関西医科大学総合医療センター

全ての記事
[テーマ]

各部位の専門医が集う歴史の長い整形外科

股関節疾患をはじめとした幅広い整形外科疾患に対応

6つの専門外来と3つのセンターを運用

関西医科大学総合医療センターは、昭和7年に大阪女子高等医学専門学校附属病院として開設され、そこからちょうど90年が経過する。その中で整形外科は昭和31年に開設され、関西でも有数の歴史と実績を積み上げてきた。「初代の教授が身体の様々な箇所に症状が現れる関節リウマチを専門としていたことから、身体の一部分ではなく、様々な部位に精通する医師が集った背景があります。現在当院では専門外来として、脊椎外来・股関節外来・膝関節外来・手の外科外来・リウマチ外来・関節機能温存外来を開設。さらに人工関節センター・脊椎神経センター・手の外科センターを併設し、幅広い整形外科疾患の高度な医療を提供しています。これだけ多くの分野に複数の専門医が勤務している環境は稀であり、当院の大きな強みだと感じています」と、整形外科の診療部長を務める松矢先生は語る。高齢化が進み整形外科のニーズが高まっている状況下で、同院は非常に頼れる存在と言えるだろう。

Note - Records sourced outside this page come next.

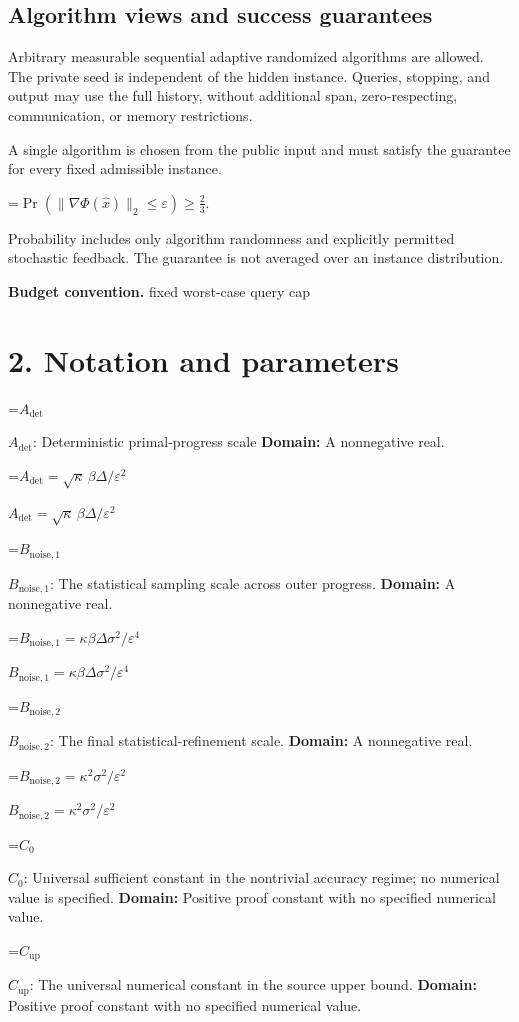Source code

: \documentclass[10pt,a4paper]{article}
\newcommand{\AtlasMath}[1]{\par\begingroup\centering\setbox0=\hbox{$\displaystyle #1$}\ifdim\wd0>1.4\linewidth\typeout{ATLAS WIDE FORMULA: \the\wd0}\fi\ifdim\wd0>\linewidth\resizebox{\linewidth}{!}{\box0}\else\box0\fi\par\endgroup}
\newcommand{\AtlasInlineMath}[1]{\begingroup\setbox0=\hbox{$#1$}\ifdim\wd0>.4\linewidth\endgroup\AtlasMath{#1}\else\endgroup$#1$\fi}
\begin{document}
\subsection{Algorithm views and success guarantees}
Arbitrary measurable sequential adaptive randomized algorithms are allowed. The private seed is independent of the hidden instance. Queries, stopping, and output may use the full history, without additional span, zero-respecting, communication, or memory restrictions.

A single algorithm is chosen from the public input and must satisfy the guarantee for every fixed admissible instance.


\AtlasMath{\Pr\!\left(\|\nabla\Phi(\widehat{x})\|_2\le\varepsilon\right)\ge\frac23.}


Probability includes only algorithm randomness and explicitly permitted stochastic feedback. The guarantee is not averaged over an instance distribution.

\textbf{Budget convention.} fixed worst-case query cap

\section{2. Notation and parameters}
\AtlasInlineMath{A_{\mathrm{det}}}: Deterministic primal-progress scale \textbf{Domain:} A nonnegative real.

\AtlasInlineMath{A_{\mathrm{det}}=\sqrt\kappa\,\beta\Delta/\varepsilon^2}

\AtlasInlineMath{B_{\mathrm{noise},1}}: The statistical sampling scale across outer progress. \textbf{Domain:} A nonnegative real.

\AtlasInlineMath{B_{\mathrm{noise},1}=\kappa\beta\Delta\sigma^2/\varepsilon^4}

\AtlasInlineMath{B_{\mathrm{noise},2}}: The final statistical-refinement scale. \textbf{Domain:} A nonnegative real.

\AtlasInlineMath{B_{\mathrm{noise},2}=\kappa^2\sigma^2/\varepsilon^2}

\AtlasInlineMath{C_0}: Universal sufficient constant in the nontrivial accuracy regime; no numerical value is specified. \textbf{Domain:} Positive proof constant with no specified numerical value.

\AtlasInlineMath{C_{\mathrm{up}}}: The universal numerical constant in the source upper bound. \textbf{Domain:} Positive proof constant with no specified numerical value.
\end{document}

整形外科には脊椎外来・股関節外来・膝関節外来・手の外科外来・リウマチ外来・関節機能温存外来があり、それぞれに複数の専門医が在籍している

セメントレスで行う人工股関節置換術

整形外科には身体の部位ごとに様々な疾患があるが、松矢先生はその中でも股関節疾患を専門としており、変形性股関節症の治療に造詣が深い。変形性股関節症とは、股関節の軟骨が変性してすり減ることで炎症が発生し、大腿骨の骨頭や骨盤側の寛骨臼が変形してしまう疾患で、高齢化やメタボリックシンドロームと密接に関わっている。進行すると歩けないほどに足の付け根に強い痛みが生じ、手術を検討する必要がある。「軽い段階であれば、投薬やリハビリといった保存的治療の選択肢もありますが、歩けないほどの痛みが生じると、関節を人工のものに置き換える手術を検討します。人工関節に置き換える場合、骨と人工関節の間にセメントを使用して固定する手術と、セメントを用いず骨に直接人工関節を固定するセメントレスの手術があるのですが、当院ではセメントレスの手術に古くから取組んでいます。人工関節置換術を行う上で脱臼は常に警戒しなければなりませんが、セメントレスの手術は骨に緩みが生じにくく、脱臼を回避しやすいのがメリットです」。骨を人工物に置き換えることに不安を覚える方も多いと思うが、痛みを気にせず歩けるようになれば生活の質は大きく改善される。長く痛みに苦しまれている方は、専門医への相談をお勧めする。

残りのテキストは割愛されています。